Directions => Which lines hold the word "scatter"? Copy each of them from the material.
-------- Material to process --------
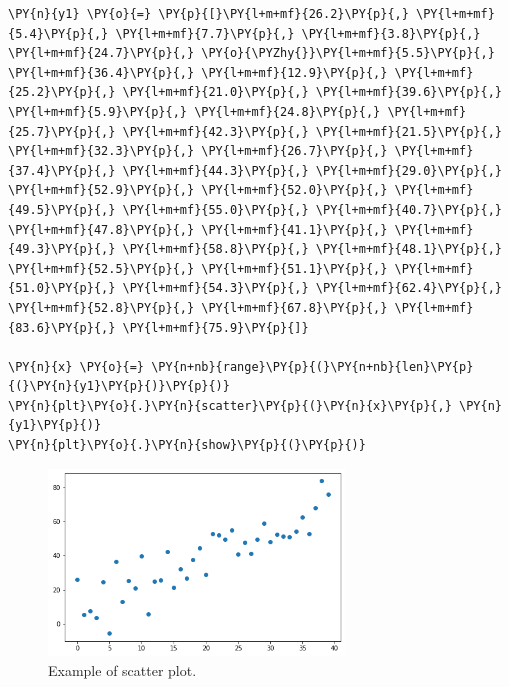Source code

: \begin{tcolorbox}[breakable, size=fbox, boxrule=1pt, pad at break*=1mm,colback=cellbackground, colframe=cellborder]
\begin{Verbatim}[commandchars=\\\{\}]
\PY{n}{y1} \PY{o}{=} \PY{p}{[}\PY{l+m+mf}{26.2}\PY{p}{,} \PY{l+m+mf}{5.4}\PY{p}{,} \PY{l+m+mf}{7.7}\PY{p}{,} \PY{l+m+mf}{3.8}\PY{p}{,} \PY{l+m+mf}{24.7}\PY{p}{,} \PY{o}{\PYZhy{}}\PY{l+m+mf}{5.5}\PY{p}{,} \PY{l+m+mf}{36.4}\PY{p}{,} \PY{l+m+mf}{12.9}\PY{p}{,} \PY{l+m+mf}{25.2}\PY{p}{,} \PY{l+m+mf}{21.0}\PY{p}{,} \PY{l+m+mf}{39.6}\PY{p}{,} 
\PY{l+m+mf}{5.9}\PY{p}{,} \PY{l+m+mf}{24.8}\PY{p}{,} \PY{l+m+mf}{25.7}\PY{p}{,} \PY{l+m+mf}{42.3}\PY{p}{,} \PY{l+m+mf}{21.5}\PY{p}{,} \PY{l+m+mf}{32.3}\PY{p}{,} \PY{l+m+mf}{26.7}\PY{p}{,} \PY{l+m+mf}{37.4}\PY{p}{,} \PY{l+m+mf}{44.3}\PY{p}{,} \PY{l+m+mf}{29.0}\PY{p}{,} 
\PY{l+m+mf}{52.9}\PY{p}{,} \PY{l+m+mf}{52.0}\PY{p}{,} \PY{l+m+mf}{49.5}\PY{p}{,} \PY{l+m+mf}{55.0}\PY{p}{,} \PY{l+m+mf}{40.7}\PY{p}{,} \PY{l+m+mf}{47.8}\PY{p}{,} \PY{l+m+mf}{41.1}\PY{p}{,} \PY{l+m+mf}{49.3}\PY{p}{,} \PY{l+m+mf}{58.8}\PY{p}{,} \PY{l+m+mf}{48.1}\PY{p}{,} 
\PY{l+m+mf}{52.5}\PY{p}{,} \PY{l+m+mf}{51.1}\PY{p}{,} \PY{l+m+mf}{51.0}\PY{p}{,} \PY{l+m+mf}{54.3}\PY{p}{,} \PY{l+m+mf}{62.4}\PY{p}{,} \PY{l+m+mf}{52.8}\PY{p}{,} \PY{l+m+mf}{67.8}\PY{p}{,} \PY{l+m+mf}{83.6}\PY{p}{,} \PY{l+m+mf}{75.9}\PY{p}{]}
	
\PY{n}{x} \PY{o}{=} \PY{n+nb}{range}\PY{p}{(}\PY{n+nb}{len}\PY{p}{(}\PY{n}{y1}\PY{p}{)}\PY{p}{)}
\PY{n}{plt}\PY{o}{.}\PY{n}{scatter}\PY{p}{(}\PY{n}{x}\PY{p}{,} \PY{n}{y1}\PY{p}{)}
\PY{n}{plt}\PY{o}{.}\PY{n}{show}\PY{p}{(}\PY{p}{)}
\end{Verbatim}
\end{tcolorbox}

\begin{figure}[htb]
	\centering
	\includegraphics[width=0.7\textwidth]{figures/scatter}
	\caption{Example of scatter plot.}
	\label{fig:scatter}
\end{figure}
--------
-------- Material to process --------
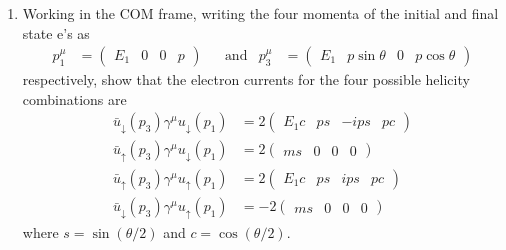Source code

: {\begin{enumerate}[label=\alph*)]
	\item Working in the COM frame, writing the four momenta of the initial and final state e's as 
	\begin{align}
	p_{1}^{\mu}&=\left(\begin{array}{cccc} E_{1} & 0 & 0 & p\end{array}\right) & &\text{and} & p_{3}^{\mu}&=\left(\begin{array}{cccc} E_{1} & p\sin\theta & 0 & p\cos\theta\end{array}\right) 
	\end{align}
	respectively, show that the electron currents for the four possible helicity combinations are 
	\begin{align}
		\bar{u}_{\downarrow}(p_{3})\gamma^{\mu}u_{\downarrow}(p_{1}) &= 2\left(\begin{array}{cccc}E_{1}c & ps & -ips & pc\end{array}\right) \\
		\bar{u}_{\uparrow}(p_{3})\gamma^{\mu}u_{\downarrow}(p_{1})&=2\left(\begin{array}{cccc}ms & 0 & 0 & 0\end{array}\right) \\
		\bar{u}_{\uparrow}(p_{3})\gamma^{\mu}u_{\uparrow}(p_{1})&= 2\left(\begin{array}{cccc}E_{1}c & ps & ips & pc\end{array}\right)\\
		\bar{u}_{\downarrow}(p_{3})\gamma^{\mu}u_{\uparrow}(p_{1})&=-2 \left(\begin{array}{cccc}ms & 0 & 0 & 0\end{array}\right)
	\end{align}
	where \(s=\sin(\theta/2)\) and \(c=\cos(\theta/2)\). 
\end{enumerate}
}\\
--------
-------- Material to process --------
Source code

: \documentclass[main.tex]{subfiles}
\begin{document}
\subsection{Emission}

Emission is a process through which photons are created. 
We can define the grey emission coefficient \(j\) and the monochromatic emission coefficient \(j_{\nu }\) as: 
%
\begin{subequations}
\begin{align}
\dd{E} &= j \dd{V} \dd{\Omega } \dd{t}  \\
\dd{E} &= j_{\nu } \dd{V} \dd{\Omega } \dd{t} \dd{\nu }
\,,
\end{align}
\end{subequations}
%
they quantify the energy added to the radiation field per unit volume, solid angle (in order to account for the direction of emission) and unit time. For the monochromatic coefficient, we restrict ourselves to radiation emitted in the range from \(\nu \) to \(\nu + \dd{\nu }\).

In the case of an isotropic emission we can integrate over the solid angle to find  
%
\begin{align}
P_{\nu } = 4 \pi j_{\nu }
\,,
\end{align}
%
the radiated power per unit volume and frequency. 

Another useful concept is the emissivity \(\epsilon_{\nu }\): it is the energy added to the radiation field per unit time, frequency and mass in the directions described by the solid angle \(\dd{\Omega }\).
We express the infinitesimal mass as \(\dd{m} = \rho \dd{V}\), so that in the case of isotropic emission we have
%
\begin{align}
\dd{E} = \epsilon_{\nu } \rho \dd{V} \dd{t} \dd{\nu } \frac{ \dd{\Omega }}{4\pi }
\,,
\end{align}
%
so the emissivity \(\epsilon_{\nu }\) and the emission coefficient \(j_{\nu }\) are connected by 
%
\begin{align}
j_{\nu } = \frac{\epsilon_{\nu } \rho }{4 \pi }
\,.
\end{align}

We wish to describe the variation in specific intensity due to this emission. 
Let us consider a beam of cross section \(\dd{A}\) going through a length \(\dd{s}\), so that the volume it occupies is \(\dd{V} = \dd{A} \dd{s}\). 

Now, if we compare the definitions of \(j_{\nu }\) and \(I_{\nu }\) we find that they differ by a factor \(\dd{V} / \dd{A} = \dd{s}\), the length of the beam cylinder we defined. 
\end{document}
--------
Solution to this problem =>
\PY{n}{plt}\PY{o}{.}\PY{n}{scatter}\PY{p}{(}\PY{n}{x}\PY{p}{,} \PY{n}{y1}\PY{p}{)}
	\includegraphics[width=0.7\textwidth]{figures/scatter}
	\caption{Example of scatter plot.}
	\label{fig:scatter}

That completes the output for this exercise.